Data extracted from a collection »
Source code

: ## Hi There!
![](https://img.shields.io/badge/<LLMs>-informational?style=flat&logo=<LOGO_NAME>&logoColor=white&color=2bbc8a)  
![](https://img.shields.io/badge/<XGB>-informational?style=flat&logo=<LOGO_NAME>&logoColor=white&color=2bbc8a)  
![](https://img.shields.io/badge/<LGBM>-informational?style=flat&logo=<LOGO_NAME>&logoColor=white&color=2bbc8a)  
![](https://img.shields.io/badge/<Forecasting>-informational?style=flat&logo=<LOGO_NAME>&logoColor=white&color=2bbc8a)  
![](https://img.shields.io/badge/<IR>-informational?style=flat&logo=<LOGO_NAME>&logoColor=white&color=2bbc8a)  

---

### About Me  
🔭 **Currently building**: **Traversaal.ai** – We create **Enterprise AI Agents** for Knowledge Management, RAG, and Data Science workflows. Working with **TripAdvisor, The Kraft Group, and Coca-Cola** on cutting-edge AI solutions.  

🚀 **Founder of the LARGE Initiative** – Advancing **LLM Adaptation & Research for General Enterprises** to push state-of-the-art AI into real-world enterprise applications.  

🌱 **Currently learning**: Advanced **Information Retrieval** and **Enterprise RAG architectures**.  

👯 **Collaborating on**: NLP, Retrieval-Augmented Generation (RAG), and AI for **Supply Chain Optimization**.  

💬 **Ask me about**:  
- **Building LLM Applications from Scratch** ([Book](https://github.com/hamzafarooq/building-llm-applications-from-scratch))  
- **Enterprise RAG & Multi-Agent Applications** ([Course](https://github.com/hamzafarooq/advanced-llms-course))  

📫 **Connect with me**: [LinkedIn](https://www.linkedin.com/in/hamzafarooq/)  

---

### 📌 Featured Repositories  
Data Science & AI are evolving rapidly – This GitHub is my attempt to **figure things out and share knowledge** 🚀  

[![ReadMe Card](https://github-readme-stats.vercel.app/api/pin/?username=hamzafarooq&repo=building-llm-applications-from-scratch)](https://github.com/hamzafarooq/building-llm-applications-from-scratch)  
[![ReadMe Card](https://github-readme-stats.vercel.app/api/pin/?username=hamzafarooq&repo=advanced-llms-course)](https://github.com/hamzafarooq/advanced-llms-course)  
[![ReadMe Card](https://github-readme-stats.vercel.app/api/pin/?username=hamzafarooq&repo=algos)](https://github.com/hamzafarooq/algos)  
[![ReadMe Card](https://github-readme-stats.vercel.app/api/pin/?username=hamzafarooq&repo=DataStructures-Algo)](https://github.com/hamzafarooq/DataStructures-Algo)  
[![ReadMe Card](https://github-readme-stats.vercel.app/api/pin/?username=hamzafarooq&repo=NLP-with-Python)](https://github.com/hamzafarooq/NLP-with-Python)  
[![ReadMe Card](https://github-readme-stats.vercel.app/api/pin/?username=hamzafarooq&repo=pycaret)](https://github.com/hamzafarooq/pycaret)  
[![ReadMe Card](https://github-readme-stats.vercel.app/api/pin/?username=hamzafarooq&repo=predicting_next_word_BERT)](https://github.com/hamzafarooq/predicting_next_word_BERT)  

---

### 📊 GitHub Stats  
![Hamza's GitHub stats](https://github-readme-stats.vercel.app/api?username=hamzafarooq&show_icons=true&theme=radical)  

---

Problem details » Show the lines above that have the word "course".

Answer to the exercise »
- **Enterprise RAG & Multi-Agent Applications** ([Course](https://github.com/hamzafarooq/advanced-llms-course))  
[![ReadMe Card](https://github-readme-stats.vercel.app/api/pin/?username=hamzafarooq&repo=advanced-llms-course)](https://github.com/hamzafarooq/advanced-llms-course)  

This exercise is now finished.